*** Begin section ***

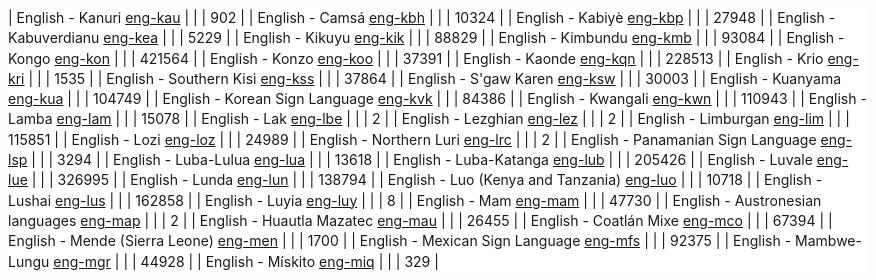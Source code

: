 |              English - Kanuri  [eng-kau](http://opus.nlpl.eu/Tatoeba-Challenge/eng-kau.tar)  |            |            |        902 |
|               English - Camsá  [eng-kbh](http://opus.nlpl.eu/Tatoeba-Challenge/eng-kbh.tar)  |            |            |      10324 |
|              English - Kabiyè  [eng-kbp](http://opus.nlpl.eu/Tatoeba-Challenge/eng-kbp.tar)  |            |            |      27948 |
|        English - Kabuverdianu  [eng-kea](http://opus.nlpl.eu/Tatoeba-Challenge/eng-kea.tar)  |            |            |       5229 |
|              English - Kikuyu  [eng-kik](http://opus.nlpl.eu/Tatoeba-Challenge/eng-kik.tar)  |            |            |      88829 |
|            English - Kimbundu  [eng-kmb](http://opus.nlpl.eu/Tatoeba-Challenge/eng-kmb.tar)  |            |            |      93084 |
|               English - Kongo  [eng-kon](http://opus.nlpl.eu/Tatoeba-Challenge/eng-kon.tar)  |            |            |     421564 |
|               English - Konzo  [eng-koo](http://opus.nlpl.eu/Tatoeba-Challenge/eng-koo.tar)  |            |            |      37391 |
|              English - Kaonde  [eng-kqn](http://opus.nlpl.eu/Tatoeba-Challenge/eng-kqn.tar)  |            |            |     228513 |
|                English - Krio  [eng-kri](http://opus.nlpl.eu/Tatoeba-Challenge/eng-kri.tar)  |            |            |       1535 |
|       English - Southern Kisi  [eng-kss](http://opus.nlpl.eu/Tatoeba-Challenge/eng-kss.tar)  |            |            |      37864 |
|         English - S'gaw Karen  [eng-ksw](http://opus.nlpl.eu/Tatoeba-Challenge/eng-ksw.tar)  |            |            |      30003 |
|            English - Kuanyama  [eng-kua](http://opus.nlpl.eu/Tatoeba-Challenge/eng-kua.tar)  |            |            |     104749 |
|  English - Korean Sign Language  [eng-kvk](http://opus.nlpl.eu/Tatoeba-Challenge/eng-kvk.tar)  |            |            |      84386 |
|            English - Kwangali  [eng-kwn](http://opus.nlpl.eu/Tatoeba-Challenge/eng-kwn.tar)  |            |            |     110943 |
|               English - Lamba  [eng-lam](http://opus.nlpl.eu/Tatoeba-Challenge/eng-lam.tar)  |            |            |      15078 |
|                 English - Lak  [eng-lbe](http://opus.nlpl.eu/Tatoeba-Challenge/eng-lbe.tar)  |            |            |          2 |
|            English - Lezghian  [eng-lez](http://opus.nlpl.eu/Tatoeba-Challenge/eng-lez.tar)  |            |            |          2 |
|           English - Limburgan  [eng-lim](http://opus.nlpl.eu/Tatoeba-Challenge/eng-lim.tar)  |            |            |     115851 |
|                English - Lozi  [eng-loz](http://opus.nlpl.eu/Tatoeba-Challenge/eng-loz.tar)  |            |            |      24989 |
|       English - Northern Luri  [eng-lrc](http://opus.nlpl.eu/Tatoeba-Challenge/eng-lrc.tar)  |            |            |          2 |
|  English - Panamanian Sign Language  [eng-lsp](http://opus.nlpl.eu/Tatoeba-Challenge/eng-lsp.tar)  |            |            |       3294 |
|          English - Luba-Lulua  [eng-lua](http://opus.nlpl.eu/Tatoeba-Challenge/eng-lua.tar)  |            |            |      13618 |
|        English - Luba-Katanga  [eng-lub](http://opus.nlpl.eu/Tatoeba-Challenge/eng-lub.tar)  |            |            |     205426 |
|              English - Luvale  [eng-lue](http://opus.nlpl.eu/Tatoeba-Challenge/eng-lue.tar)  |            |            |     326995 |
|               English - Lunda  [eng-lun](http://opus.nlpl.eu/Tatoeba-Challenge/eng-lun.tar)  |            |            |     138794 |
|  English - Luo (Kenya and Tanzania)  [eng-luo](http://opus.nlpl.eu/Tatoeba-Challenge/eng-luo.tar)  |            |            |      10718 |
|              English - Lushai  [eng-lus](http://opus.nlpl.eu/Tatoeba-Challenge/eng-lus.tar)  |            |            |     162858 |
|               English - Luyia  [eng-luy](http://opus.nlpl.eu/Tatoeba-Challenge/eng-luy.tar)  |            |            |          8 |
|                 English - Mam  [eng-mam](http://opus.nlpl.eu/Tatoeba-Challenge/eng-mam.tar)  |            |            |      47730 |
|  English - Austronesian languages  [eng-map](http://opus.nlpl.eu/Tatoeba-Challenge/eng-map.tar)  |            |            |          2 |
|     English - Huautla Mazatec  [eng-mau](http://opus.nlpl.eu/Tatoeba-Challenge/eng-mau.tar)  |            |            |      26455 |
|        English - Coatlán Mixe  [eng-mco](http://opus.nlpl.eu/Tatoeba-Challenge/eng-mco.tar)  |            |            |      67394 |
|  English - Mende (Sierra Leone)  [eng-men](http://opus.nlpl.eu/Tatoeba-Challenge/eng-men.tar)  |            |            |       1700 |
|  English - Mexican Sign Language  [eng-mfs](http://opus.nlpl.eu/Tatoeba-Challenge/eng-mfs.tar)  |            |            |      92375 |
|        English - Mambwe-Lungu  [eng-mgr](http://opus.nlpl.eu/Tatoeba-Challenge/eng-mgr.tar)  |            |            |      44928 |
|             English - Mískito  [eng-miq](http://opus.nlpl.eu/Tatoeba-Challenge/eng-miq.tar)  |            |            |        329 |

*** End section ***

Exercise aim
Return all lines from the entries that contain the string "Luba".

Exercise answer
|          English - Luba-Lulua  [eng-lua](http://opus.nlpl.eu/Tatoeba-Challenge/eng-lua.tar)  |            |            |      13618 |
|        English - Luba-Katanga  [eng-lub](http://opus.nlpl.eu/Tatoeba-Challenge/eng-lub.tar)  |            |            |     205426 |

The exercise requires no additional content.